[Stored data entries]
━━━━━━━━

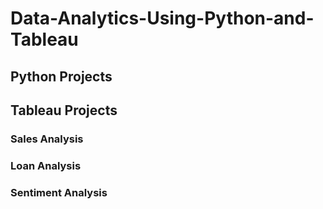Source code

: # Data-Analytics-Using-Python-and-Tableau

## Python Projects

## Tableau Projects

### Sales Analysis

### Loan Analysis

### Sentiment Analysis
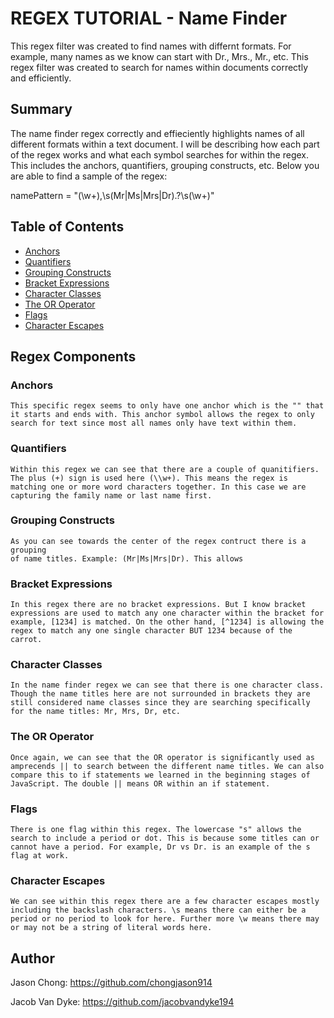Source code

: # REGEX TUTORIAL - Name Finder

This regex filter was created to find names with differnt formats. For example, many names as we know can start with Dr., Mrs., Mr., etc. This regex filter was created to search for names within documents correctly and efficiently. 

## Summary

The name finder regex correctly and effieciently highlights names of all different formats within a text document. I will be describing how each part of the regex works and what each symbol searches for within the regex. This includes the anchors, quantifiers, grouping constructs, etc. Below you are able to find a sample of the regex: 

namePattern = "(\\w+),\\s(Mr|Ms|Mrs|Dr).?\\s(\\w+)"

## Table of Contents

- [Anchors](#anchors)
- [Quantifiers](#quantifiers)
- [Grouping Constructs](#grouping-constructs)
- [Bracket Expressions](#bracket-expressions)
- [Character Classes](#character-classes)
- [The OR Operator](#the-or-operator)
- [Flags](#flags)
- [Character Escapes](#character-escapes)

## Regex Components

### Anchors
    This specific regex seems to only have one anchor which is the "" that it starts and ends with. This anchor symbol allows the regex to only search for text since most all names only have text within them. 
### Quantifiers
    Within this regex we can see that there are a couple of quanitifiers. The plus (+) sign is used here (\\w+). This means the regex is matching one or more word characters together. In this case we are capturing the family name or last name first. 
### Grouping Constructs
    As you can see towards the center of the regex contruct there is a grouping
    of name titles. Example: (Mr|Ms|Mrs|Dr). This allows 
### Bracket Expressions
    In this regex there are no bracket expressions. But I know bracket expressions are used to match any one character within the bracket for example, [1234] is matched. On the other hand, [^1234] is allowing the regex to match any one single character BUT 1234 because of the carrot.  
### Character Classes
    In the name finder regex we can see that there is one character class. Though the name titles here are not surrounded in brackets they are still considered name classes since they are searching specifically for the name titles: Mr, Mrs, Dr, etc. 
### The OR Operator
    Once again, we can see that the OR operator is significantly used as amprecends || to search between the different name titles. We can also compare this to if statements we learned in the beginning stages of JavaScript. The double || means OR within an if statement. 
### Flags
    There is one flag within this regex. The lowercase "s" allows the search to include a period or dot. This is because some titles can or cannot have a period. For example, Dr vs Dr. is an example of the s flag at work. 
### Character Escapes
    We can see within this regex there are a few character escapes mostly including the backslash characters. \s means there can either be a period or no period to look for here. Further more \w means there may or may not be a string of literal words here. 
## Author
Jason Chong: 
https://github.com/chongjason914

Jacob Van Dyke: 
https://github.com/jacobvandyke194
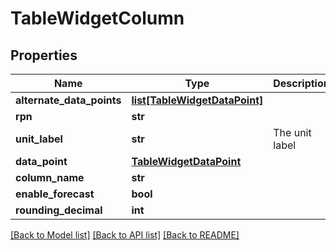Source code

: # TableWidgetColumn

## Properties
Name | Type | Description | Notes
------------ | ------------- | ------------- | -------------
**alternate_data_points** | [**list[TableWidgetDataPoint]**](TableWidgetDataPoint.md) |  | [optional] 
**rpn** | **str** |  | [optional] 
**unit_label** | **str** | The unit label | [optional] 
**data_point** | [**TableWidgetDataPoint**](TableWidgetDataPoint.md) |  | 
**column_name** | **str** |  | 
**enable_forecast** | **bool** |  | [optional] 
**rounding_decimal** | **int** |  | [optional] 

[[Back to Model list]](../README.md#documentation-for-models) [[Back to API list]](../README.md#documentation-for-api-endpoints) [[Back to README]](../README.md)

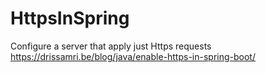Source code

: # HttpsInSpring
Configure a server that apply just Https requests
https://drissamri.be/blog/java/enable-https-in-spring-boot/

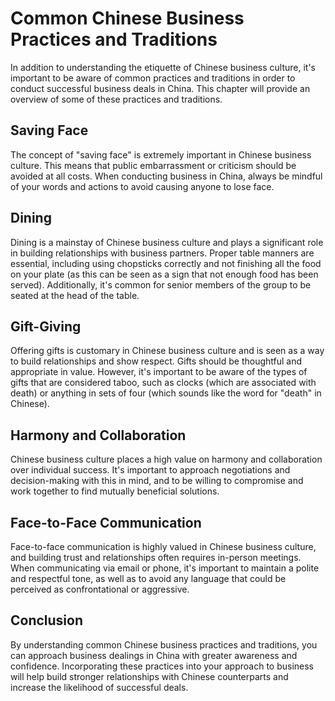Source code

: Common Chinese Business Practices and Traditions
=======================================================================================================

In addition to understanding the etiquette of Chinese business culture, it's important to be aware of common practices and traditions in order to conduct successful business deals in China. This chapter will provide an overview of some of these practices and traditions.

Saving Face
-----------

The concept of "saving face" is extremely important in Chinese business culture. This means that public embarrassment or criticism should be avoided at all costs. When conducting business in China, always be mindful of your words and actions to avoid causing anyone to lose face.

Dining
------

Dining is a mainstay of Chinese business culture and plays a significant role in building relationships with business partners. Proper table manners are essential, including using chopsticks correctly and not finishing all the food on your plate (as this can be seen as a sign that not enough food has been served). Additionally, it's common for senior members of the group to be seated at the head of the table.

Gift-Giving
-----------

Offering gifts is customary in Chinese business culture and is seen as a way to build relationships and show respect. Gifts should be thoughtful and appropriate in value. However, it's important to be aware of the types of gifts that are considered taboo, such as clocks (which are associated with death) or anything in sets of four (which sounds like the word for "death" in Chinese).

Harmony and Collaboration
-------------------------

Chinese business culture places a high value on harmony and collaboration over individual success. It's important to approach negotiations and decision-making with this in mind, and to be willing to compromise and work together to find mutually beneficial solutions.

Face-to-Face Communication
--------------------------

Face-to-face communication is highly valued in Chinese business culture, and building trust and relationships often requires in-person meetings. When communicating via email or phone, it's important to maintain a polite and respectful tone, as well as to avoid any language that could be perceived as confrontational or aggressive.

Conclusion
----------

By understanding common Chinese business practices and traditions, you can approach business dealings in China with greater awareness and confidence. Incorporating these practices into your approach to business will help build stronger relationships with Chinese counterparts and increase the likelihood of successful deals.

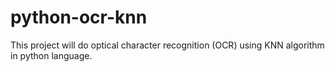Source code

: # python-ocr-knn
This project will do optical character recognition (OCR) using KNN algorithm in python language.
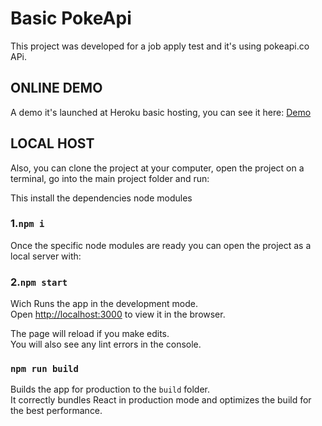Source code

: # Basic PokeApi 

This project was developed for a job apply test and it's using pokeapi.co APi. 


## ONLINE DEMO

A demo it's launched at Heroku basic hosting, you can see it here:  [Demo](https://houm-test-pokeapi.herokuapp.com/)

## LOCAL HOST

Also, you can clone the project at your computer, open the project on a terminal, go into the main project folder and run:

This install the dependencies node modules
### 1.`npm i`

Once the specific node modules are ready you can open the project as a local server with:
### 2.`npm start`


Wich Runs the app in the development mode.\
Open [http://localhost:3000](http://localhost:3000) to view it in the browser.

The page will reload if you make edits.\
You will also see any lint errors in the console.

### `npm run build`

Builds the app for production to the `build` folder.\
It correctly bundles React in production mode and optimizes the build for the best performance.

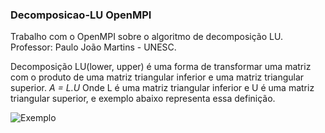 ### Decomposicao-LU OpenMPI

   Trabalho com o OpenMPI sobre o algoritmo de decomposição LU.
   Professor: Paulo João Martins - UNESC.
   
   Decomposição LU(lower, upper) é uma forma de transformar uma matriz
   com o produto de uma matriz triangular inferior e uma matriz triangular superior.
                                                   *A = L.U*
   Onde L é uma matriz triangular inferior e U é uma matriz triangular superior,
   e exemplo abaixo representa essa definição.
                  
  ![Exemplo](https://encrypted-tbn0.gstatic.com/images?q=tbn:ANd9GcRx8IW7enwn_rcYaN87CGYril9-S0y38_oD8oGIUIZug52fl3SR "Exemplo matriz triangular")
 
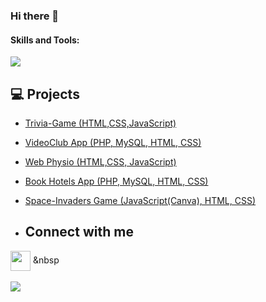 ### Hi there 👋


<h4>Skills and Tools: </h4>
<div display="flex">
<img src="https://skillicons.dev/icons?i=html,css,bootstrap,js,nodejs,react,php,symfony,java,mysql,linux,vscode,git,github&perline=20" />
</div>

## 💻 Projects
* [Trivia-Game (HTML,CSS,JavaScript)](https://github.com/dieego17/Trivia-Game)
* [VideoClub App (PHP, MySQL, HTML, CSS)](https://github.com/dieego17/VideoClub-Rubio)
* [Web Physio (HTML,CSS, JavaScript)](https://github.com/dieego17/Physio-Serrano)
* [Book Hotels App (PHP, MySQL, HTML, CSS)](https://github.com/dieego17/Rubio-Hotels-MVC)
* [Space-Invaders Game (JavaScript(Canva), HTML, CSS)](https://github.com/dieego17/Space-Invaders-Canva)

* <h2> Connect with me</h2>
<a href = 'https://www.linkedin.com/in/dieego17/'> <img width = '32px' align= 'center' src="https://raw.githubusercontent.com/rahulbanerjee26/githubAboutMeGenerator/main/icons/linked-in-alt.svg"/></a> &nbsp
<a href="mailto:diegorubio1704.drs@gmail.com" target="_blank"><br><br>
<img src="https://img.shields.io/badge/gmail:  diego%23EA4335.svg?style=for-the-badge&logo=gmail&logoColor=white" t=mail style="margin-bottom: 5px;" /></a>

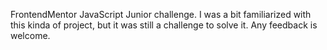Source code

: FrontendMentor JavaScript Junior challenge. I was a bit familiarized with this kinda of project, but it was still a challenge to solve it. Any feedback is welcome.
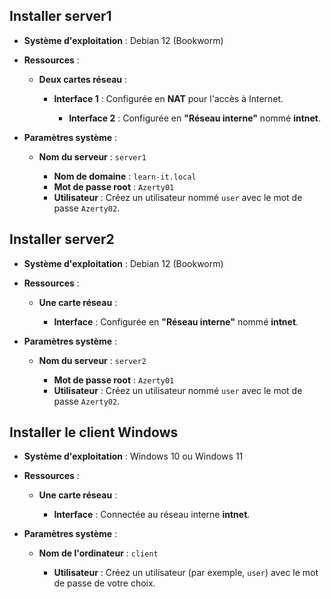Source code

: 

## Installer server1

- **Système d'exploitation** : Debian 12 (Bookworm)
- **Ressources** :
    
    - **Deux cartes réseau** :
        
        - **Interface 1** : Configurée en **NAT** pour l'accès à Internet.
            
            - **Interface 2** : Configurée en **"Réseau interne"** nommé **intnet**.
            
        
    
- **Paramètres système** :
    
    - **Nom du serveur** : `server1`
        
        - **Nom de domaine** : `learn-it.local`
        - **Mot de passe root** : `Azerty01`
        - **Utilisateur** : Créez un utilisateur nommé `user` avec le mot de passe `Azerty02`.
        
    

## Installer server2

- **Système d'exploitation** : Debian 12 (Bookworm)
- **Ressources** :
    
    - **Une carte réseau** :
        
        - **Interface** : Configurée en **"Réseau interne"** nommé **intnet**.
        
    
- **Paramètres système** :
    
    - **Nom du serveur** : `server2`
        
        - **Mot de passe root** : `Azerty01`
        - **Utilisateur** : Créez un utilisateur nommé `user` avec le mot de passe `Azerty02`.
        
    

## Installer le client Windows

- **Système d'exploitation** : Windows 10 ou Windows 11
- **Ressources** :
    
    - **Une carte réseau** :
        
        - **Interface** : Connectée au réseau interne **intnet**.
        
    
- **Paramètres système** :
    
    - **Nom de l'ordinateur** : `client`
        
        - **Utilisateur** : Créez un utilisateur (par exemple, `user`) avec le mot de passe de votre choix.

━━━━━━━━

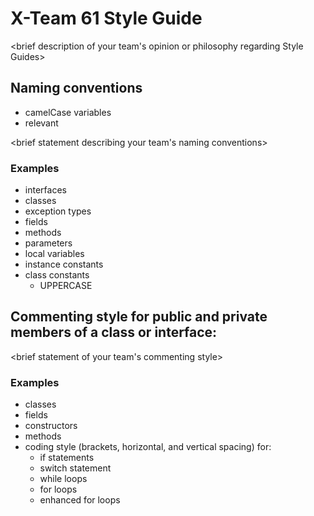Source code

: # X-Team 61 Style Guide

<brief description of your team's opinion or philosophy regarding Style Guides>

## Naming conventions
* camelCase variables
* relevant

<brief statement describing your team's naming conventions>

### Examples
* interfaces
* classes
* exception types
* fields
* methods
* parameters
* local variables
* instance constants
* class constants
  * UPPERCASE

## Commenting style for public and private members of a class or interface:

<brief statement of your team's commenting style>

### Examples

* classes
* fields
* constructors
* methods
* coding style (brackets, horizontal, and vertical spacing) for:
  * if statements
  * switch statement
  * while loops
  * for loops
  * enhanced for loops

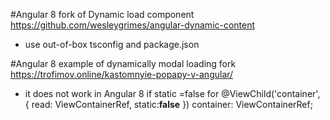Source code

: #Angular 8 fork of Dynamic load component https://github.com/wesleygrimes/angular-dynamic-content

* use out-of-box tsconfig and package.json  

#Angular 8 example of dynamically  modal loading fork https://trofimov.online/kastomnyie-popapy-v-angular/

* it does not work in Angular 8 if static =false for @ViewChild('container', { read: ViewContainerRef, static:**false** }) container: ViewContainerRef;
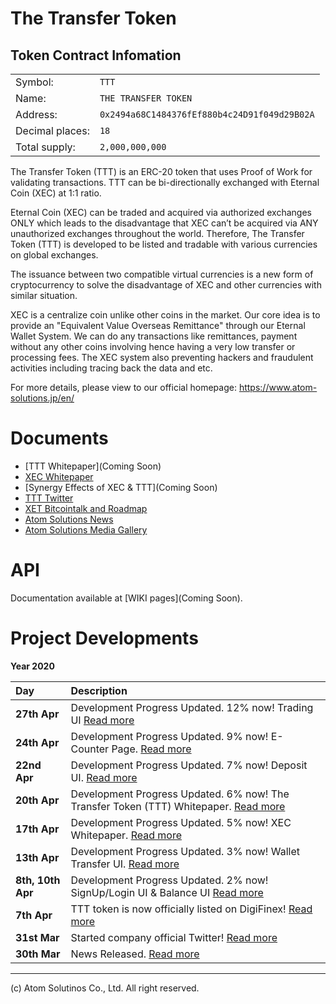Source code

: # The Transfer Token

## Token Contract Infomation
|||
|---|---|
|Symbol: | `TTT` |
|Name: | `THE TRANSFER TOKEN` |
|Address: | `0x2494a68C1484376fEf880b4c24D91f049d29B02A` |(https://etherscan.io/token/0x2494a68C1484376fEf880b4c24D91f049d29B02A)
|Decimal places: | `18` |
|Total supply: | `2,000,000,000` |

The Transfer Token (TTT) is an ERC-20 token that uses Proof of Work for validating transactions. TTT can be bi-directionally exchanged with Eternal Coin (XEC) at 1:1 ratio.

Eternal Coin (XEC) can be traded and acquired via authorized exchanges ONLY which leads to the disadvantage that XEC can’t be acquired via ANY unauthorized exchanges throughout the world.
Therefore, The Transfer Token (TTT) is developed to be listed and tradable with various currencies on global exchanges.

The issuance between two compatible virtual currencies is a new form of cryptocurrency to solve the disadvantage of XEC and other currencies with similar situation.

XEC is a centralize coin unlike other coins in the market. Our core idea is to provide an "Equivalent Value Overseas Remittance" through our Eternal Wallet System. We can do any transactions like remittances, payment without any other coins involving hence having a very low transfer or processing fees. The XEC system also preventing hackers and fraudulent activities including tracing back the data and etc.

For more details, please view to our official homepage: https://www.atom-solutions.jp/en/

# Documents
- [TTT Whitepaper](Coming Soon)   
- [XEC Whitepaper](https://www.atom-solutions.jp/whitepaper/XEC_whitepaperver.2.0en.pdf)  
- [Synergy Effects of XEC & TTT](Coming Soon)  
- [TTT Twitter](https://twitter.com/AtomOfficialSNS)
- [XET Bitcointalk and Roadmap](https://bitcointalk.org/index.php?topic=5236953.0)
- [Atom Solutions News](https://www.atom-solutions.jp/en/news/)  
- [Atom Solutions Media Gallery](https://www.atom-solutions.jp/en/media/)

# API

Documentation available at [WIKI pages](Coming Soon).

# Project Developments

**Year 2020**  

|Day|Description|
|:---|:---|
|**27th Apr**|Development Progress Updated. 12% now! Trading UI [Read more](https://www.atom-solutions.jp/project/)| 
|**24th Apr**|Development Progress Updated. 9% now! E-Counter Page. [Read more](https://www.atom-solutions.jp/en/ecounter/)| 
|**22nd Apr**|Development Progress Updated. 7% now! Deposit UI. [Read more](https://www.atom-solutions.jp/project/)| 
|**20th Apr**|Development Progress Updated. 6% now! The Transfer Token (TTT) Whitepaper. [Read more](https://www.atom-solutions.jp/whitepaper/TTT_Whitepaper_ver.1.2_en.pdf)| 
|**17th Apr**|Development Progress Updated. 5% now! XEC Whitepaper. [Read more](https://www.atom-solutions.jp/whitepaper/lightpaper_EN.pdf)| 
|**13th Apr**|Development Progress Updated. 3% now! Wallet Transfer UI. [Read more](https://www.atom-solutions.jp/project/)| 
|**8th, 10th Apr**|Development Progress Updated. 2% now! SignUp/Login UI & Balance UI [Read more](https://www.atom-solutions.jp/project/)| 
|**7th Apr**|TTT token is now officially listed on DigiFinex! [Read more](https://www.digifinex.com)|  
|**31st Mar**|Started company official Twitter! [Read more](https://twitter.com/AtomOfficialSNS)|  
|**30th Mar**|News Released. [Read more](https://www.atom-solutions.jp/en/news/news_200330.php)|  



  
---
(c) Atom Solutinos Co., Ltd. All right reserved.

━━━━━━━━

▸ Your goal
For this task, write out exactly the lines of the entries above, starting at the line with "- [Grouping Constructs](#grouping-constructs)" and ending at the line with "### The OR Operator", both included, and no others.

▸ Result of this task
- [Grouping Constructs](#grouping-constructs)
- [Bracket Expressions](#bracket-expressions)
- [Character Classes](#character-classes)
- [The OR Operator](#the-or-operator)
- [Flags](#flags)
- [Character Escapes](#character-escapes)

## Regex Components

### Anchors
    This specific regex seems to only have one anchor which is the "" that it starts and ends with. This anchor symbol allows the regex to only search for text since most all names only have text within them. 
### Quantifiers
    Within this regex we can see that there are a couple of quanitifiers. The plus (+) sign is used here (\\w+). This means the regex is matching one or more word characters together. In this case we are capturing the family name or last name first. 
### Grouping Constructs
    As you can see towards the center of the regex contruct there is a grouping
    of name titles. Example: (Mr|Ms|Mrs|Dr). This allows 
### Bracket Expressions
    In this regex there are no bracket expressions. But I know bracket expressions are used to match any one character within the bracket for example, [1234] is matched. On the other hand, [^1234] is allowing the regex to match any one single character BUT 1234 because of the carrot.  
### Character Classes
    In the name finder regex we can see that there is one character class. Though the name titles here are not surrounded in brackets they are still considered name classes since they are searching specifically for the name titles: Mr, Mrs, Dr, etc. 
### The OR Operator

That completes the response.